Tag Archives: Idealism

Critique of Idealism

In philosophy, idealism is the group of metaphysical philosophies that assert that reality, or reality as humans can know it, is fundamentally mental, mentally constructed, or otherwise immaterial. Epistemologically, idealism manifests as a skepticism about the possibility of knowing any mind-independent thing. In contrast to materialism, idealism asserts the primacy of consciousness as the origin and prerequisite of material phenomena. According to this view, consciousness exists before and is the pre-condition of material existence. Consciousness creates and determines the material and not vice versa. Idealism believes consciousness and mind to be the origin of the material world and aims to explain the existing world according to these principles.

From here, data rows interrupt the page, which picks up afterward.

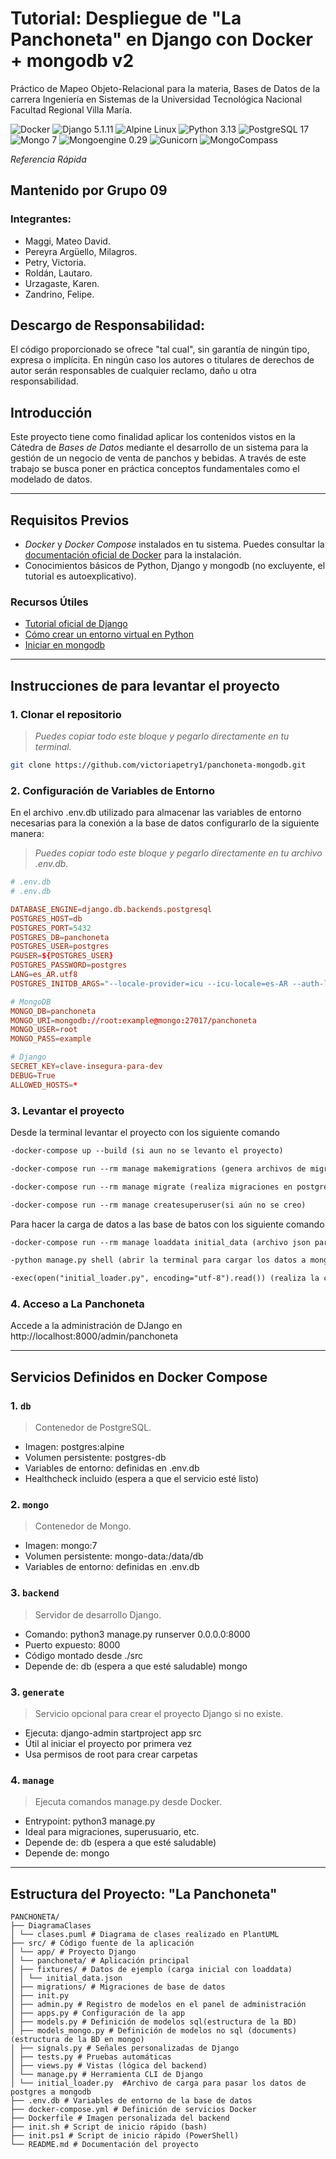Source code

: # Tutorial: Despliegue de "La Panchoneta" en Django con Docker + mongodb v2
Práctico de Mapeo Objeto-Relacional para la materia, Bases de Datos de la carrera Ingeniería en Sistemas de la Universidad Tecnológica Nacional Facultad Regional Villa María.

![Docker](https://img.shields.io/badge/Docker-2496ED?style=for-the-badge&logo=docker&logoColor=white)
![Django 5.1.11](https://img.shields.io/badge/Django%205.1.11-092E20?style=for-the-badge&logo=django&logoColor=white)
![Alpine Linux](https://img.shields.io/badge/Alpine_Linux-0D597F?style=for-the-badge&logo=alpine-linux&logoColor=white)
![Python 3.13](https://img.shields.io/badge/Python%203.13-3776AB?style=for-the-badge&logo=python&logoColor=white)
![PostgreSQL 17](https://img.shields.io/badge/PostgreSQL%2017-336791?style=for-the-badge&logo=postgresql&logoColor=white)
![Mongo 7](https://img.shields.io/badge/MongoDB%207-47A248?style=for-the-badge&logo=mongodb&logoColor=white)
![Mongoengine 0.29](https://img.shields.io/badge/MongoEngine%200.29-4FAA41?style=for-the-badge&logo=python&logoColor=white)
![Gunicorn](https://img.shields.io/badge/Gunicorn-499848?style=for-the-badge&logo=gunicorn&logoColor=white)
![MongoCompass](https://img.shields.io/badge/MongoDB%20Compass-47A248?style=for-the-badge&logo=mongodb&logoColor=white)


*Referencia Rápida*

## **Mantenido por Grupo 09**
### **Integrantes:**
- Maggi, Mateo David.
- Pereyra Argüello, Milagros.
- Petry, Victoria.
- Roldán, Lautaro.
- Urzagaste, Karen.
- Zandrino, Felipe.

## **Descargo de Responsabilidad:**
El código proporcionado se ofrece "tal cual", sin garantía de ningún tipo, expresa o implícita. En ningún caso los autores o titulares de derechos de autor serán responsables de cualquier reclamo, daño u otra responsabilidad.

## Introducción
Este proyecto tiene como finalidad aplicar los contenidos vistos en la Cátedra de *Bases de Datos* mediante el desarrollo de un sistema para la gestión de un negocio de venta de panchos y bebidas. A través de este trabajo se busca poner en práctica conceptos fundamentales como el modelado de datos.

---

## Requisitos Previos
- *Docker* y *Docker Compose* instalados en tu sistema. Puedes consultar la [documentación oficial de Docker](https://docs.docker.com/get-docker/) para la instalación.
- Conocimientos básicos de Python, Django y mongodb (no excluyente, el tutorial es autoexplicativo).

### Recursos Útiles
- [Tutorial oficial de Django](https://docs.djangoproject.com/en/2.0/intro/tutorial01/)
- [Cómo crear un entorno virtual en Python](https://docs.djangoproject.com/en/2.0/intro/contributing/)
- [Iniciar en mongodb](https://www.mongodb.com/docs/manual/tutorial/getting-started/)

---
## **Instrucciones de para levantar el proyecto**

### 1. Clonar el repositorio
> *Puedes copiar todo este bloque y pegarlo directamente en tu terminal.*
```sh
git clone https://github.com/victoriapetry1/panchoneta-mongodb.git
```

### 2. Configuración de Variables de Entorno
En el archivo .env.db utilizado para almacenar las variables de entorno necesarias para la conexión a la base de datos configurarlo de la siguiente manera:

> *Puedes copiar todo este bloque y pegarlo directamente en tu archivo .env.db.*
```conf
# .env.db
# .env.db

DATABASE_ENGINE=django.db.backends.postgresql
POSTGRES_HOST=db
POSTGRES_PORT=5432
POSTGRES_DB=panchoneta
POSTGRES_USER=postgres
PGUSER=${POSTGRES_USER}
POSTGRES_PASSWORD=postgres
LANG=es_AR.utf8
POSTGRES_INITDB_ARGS="--locale-provider=icu --icu-locale=es-AR --auth-local=trust"

# MongoDB
MONGO_DB=panchoneta
MONGO_URI=mongodb://root:example@mongo:27017/panchoneta
MONGO_USER=root
MONGO_PASS=example

# Django
SECRET_KEY=clave-insegura-para-dev
DEBUG=True
ALLOWED_HOSTS=*
```

### 3. Levantar el proyecto
Desde la terminal levantar el proyecto con los siguiente comando
```txt
-docker-compose up --build (si aun no se levanto el proyecto)

-docker-compose run --rm manage makemigrations (genera archivos de migraciones a partir de los modelos)

-docker-compose run --rm manage migrate (realiza migraciones en postgres)

-docker-compose run --rm manage createsuperuser(si aún no se creo)
```
Para hacer la carga de datos a las base de batos con los siguiente comando
```txt
-docker-compose run --rm manage loaddata initial_data (archivo json para inicializar los datos con djjango en postgres)

-python manage.py shell (abrir la terminal para cargar los datos a mongodb)

-exec(open("initial_loader.py", encoding="utf-8").read()) (realiza la carga de los datos a mongodb con el archivo initial_loader)
```

### 4. Acceso a La Panchoneta
Accede a la administración de DJango en http://localhost:8000/admin/panchoneta

---

## **Servicios Definidos en Docker Compose**
### 1. `db`
> Contenedor de PostgreSQL.
- Imagen: postgres:alpine
- Volumen persistente: postgres-db
- Variables de entorno: definidas en .env.db
- Healthcheck incluido (espera a que el servicio esté listo)

### 2. `mongo`
> Contenedor de Mongo.
- Imagen: mongo:7
- Volumen persistente: mongo-data:/data/db
- Variables de entorno: definidas en .env.db

  
### 3. `backend`
> Servidor de desarrollo Django.
- Comando: python3 manage.py runserver 0.0.0.0:8000
- Puerto expuesto: 8000
- Código montado desde ./src
- Depende de: db (espera a que esté saludable)
              mongo


### 3. `generate`
> Servicio opcional para crear el proyecto Django si no existe.
- Ejecuta: django-admin startproject app src
- Útil al iniciar el proyecto por primera vez
- Usa permisos de root para crear carpetas

### 4. `manage`
> Ejecuta comandos manage.py desde Docker.
- Entrypoint: python3 manage.py
- Ideal para migraciones, superusuario, etc.
- Depende de: db (espera a que esté saludable)
- Depende de: mongo



---
## **Estructura del Proyecto: "La Panchoneta"**
```
PANCHONETA/
├── DiagramaClases
│ └── clases.puml # Diagrama de clases realizado en PlantUML
├── src/ # Código fuente de la aplicación
│ └── app/ # Proyecto Django
│ └── panchoneta/ # Aplicación principal
│ ├── fixtures/ # Datos de ejemplo (carga inicial con loaddata)
│ │ └── initial_data.json
│ ├── migrations/ # Migraciones de base de datos
│ ├── init.py
│ ├── admin.py # Registro de modelos en el panel de administración
│ ├── apps.py # Configuración de la app
│ ├── models.py # Definición de modelos sql(estructura de la BD)
│ ├── models_mongo.py # Definición de modelos no sql (documents) (estructura de la BD en mongo)
│ ├── signals.py # Señales personalizadas de Django
│ ├── tests.py # Pruebas automáticas
│ ├── views.py # Vistas (lógica del backend)
│ └── manage.py # Herramienta CLI de Django
│ └── initial_loader.py  #Archivo de carga para pasar los datos de postgres a mongodb
├── .env.db # Variables de entorno de la base de datos
├── docker-compose.yml # Definición de servicios Docker
├── Dockerfile # Imagen personalizada del backend
├── init.sh # Script de inicio rápido (bash)
├── init.ps1 # Script de inicio rápido (PowerShell)
└── README.md # Documentación del proyecto
```
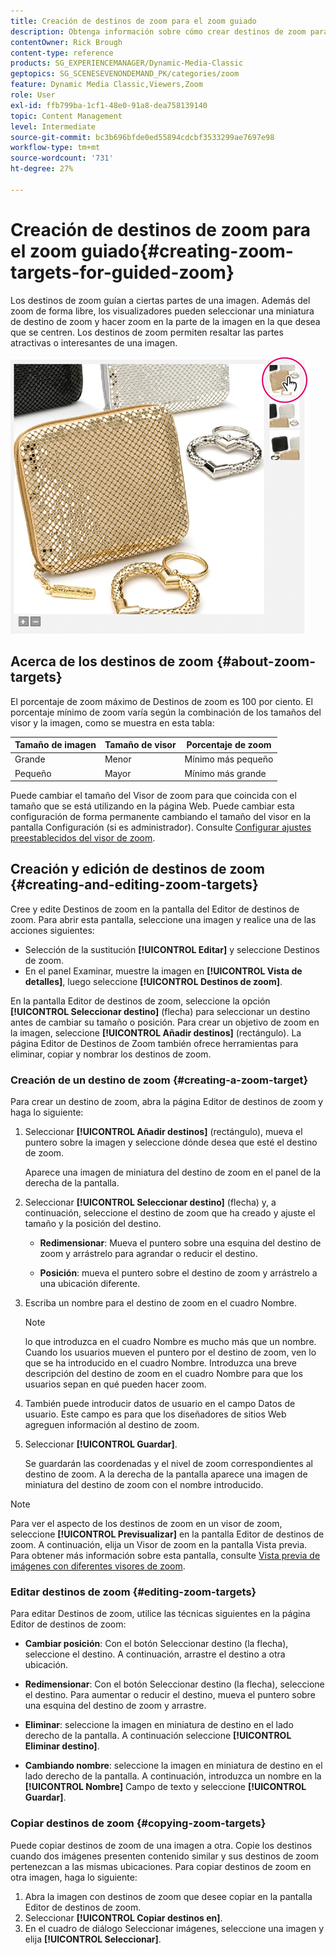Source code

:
 ```yaml
---
title: Creación de destinos de zoom para el zoom guiado
description: Obtenga información sobre cómo crear destinos de zoom para el zoom guiado en Adobe Dynamic Media Classic.
contentOwner: Rick Brough
content-type: reference
products: SG_EXPERIENCEMANAGER/Dynamic-Media-Classic
geptopics: SG_SCENESEVENONDEMAND_PK/categories/zoom
feature: Dynamic Media Classic,Viewers,Zoom
role: User
exl-id: ffb799ba-1cf1-48e0-91a8-dea758139140
topic: Content Management
level: Intermediate
source-git-commit: bc3b696bfde0ed55894cdcbf3533299ae7697e98
workflow-type: tm+mt
source-wordcount: '731'
ht-degree: 27%

---
```


# Creación de destinos de zoom para el zoom guiado{#creating-zoom-targets-for-guided-zoom}

Los destinos de zoom guían a ciertas partes de una imagen. Además del zoom de forma libre, los visualizadores pueden seleccionar una miniatura de destino de zoom y hacer zoom en la parte de la imagen en la que desea que se centren. Los destinos de zoom permiten resaltar las partes atractivas o interesantes de una imagen.

![Creación de destinos de zoom para el zoom guiado](/help/using/assets/zo_guided_zoom.png)

## Acerca de los destinos de zoom {#about-zoom-targets}

El porcentaje de zoom máximo de Destinos de zoom es 100 por ciento. El porcentaje mínimo de zoom varía según la combinación de los tamaños del visor y la imagen, como se muestra en esta tabla:

| Tamaño de imagen | Tamaño de visor | Porcentaje de zoom |
| --- | --- | --- |
| Grande | Menor | Mínimo más pequeño |
| Pequeño | Mayor | Mínimo más grande |

Puede cambiar el tamaño del Visor de zoom para que coincida con el tamaño que se está utilizando en la página Web. Puede cambiar esta configuración de forma permanente cambiando el tamaño del visor en la pantalla Configuración (si es administrador). Consulte [Configurar ajustes preestablecidos del visor de zoom](setting-zoom-viewer-presets.md#setting_up_zoom_viewer_presets).

## Creación y edición de destinos de zoom {#creating-and-editing-zoom-targets}

Cree y edite Destinos de zoom en la pantalla del Editor de destinos de zoom. Para abrir esta pantalla, seleccione una imagen y realice una de las acciones siguientes:

* Selección de la sustitución **[!UICONTROL Editar]** y seleccione Destinos de zoom.
* En el panel Examinar, muestre la imagen en **[!UICONTROL Vista de detalles]**, luego seleccione **[!UICONTROL Destinos de zoom]**.

En la pantalla Editor de destinos de zoom, seleccione la opción **[!UICONTROL Seleccionar destino]** (flecha) para seleccionar un destino antes de cambiar su tamaño o posición. Para crear un objetivo de zoom en la imagen, seleccione **[!UICONTROL Añadir destinos]** (rectángulo). La página Editor de Destinos de Zoom también ofrece herramientas para eliminar, copiar y nombrar los destinos de zoom.

### Creación de un destino de zoom {#creating-a-zoom-target}

Para crear un destino de zoom, abra la página Editor de destinos de zoom y haga lo siguiente:

1. Seleccionar **[!UICONTROL Añadir destinos]** (rectángulo), mueva el puntero sobre la imagen y seleccione dónde desea que esté el destino de zoom.

   Aparece una imagen de miniatura del destino de zoom en el panel de la derecha de la pantalla.

1. Seleccionar **[!UICONTROL Seleccionar destino]** (flecha) y, a continuación, seleccione el destino de zoom que ha creado y ajuste el tamaño y la posición del destino.

   * **Redimensionar**: Mueva el puntero sobre una esquina del destino de zoom y arrástrelo para agrandar o reducir el destino.

   * **Posición**: mueva el puntero sobre el destino de zoom y arrástrelo a una ubicación diferente.

1. Escriba un nombre para el destino de zoom en el cuadro Nombre. 

   >[!NOTE]
   >
   >lo que introduzca en el cuadro Nombre es mucho más que un nombre. Cuando los usuarios mueven el puntero por el destino de zoom, ven lo que se ha introducido en el cuadro Nombre. Introduzca una breve descripción del destino de zoom en el cuadro Nombre para que los usuarios sepan en qué pueden hacer zoom.

1. También puede introducir datos de usuario en el campo Datos de usuario. Este campo es para que los diseñadores de sitios Web agreguen información al destino de zoom.
1. Seleccionar **[!UICONTROL Guardar]**.

   Se guardarán las coordenadas y el nivel de zoom correspondientes al destino de zoom. A la derecha de la pantalla aparece una imagen de miniatura del destino de zoom con el nombre introducido.

>[!NOTE]
>
>Para ver el aspecto de los destinos de zoom en un visor de zoom, seleccione **[!UICONTROL Previsualizar]** en la pantalla Editor de destinos de zoom. A continuación, elija un Visor de zoom en la pantalla Vista previa. Para obtener más información sobre esta pantalla, consulte [Vista previa de imágenes con diferentes visores de zoom](previewing-image-assets-different-zoom.md#previewing_image_assets_with_different_zoom_viewers).

### Editar destinos de zoom {#editing-zoom-targets}

Para editar Destinos de zoom, utilice las técnicas siguientes en la página Editor de destinos de zoom:

* **Cambiar posición**: Con el botón Seleccionar destino (la flecha), seleccione el destino. A continuación, arrastre el destino a otra ubicación.

* **Redimensionar**: Con el botón Seleccionar destino (la flecha), seleccione el destino. Para aumentar o reducir el destino, mueva el puntero sobre una esquina del destino de zoom y arrastre.

* **Eliminar**: seleccione la imagen en miniatura de destino en el lado derecho de la pantalla. A continuación seleccione **[!UICONTROL Eliminar destino]**.

* **Cambiando nombre**: seleccione la imagen en miniatura de destino en el lado derecho de la pantalla. A continuación, introduzca un nombre en la **[!UICONTROL Nombre]** Campo de texto y seleccione **[!UICONTROL Guardar]**.

### Copiar destinos de zoom {#copying-zoom-targets}

Puede copiar destinos de zoom de una imagen a otra. Copie los destinos cuando dos imágenes presenten contenido similar y sus destinos de zoom pertenezcan a las mismas ubicaciones. Para copiar destinos de zoom en otra imagen, haga lo siguiente:

1. Abra la imagen con destinos de zoom que desee copiar en la pantalla Editor de destinos de zoom.
1. Seleccionar **[!UICONTROL Copiar destinos en]**.
1. En el cuadro de diálogo Seleccionar imágenes, seleccione una imagen y elija **[!UICONTROL Seleccionar]**.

(Wikipedia entry for Idealism)

The problem begins with metaphysics. Is it possible to answer objectively the question of the nature of reality? Of course, knowledge of reality must necessarily begin with the mind perceiving. But this does not logically lead to the idea that only mind is necessary. A sensed reality is the only reality we have. The mind of a person is seen not directly, but always through her or his material. Idealism is correct in that knowing is a mental process, and that knowing does not mean access to the thing. But this does not mean primacy of the mind. The mind cannot exist without the body. Material determines the consciousness, not vice versa. Our knowledge of the science of neurology and the brain should be enough evidence for us to dismiss Idealism as a viable philosophical stance.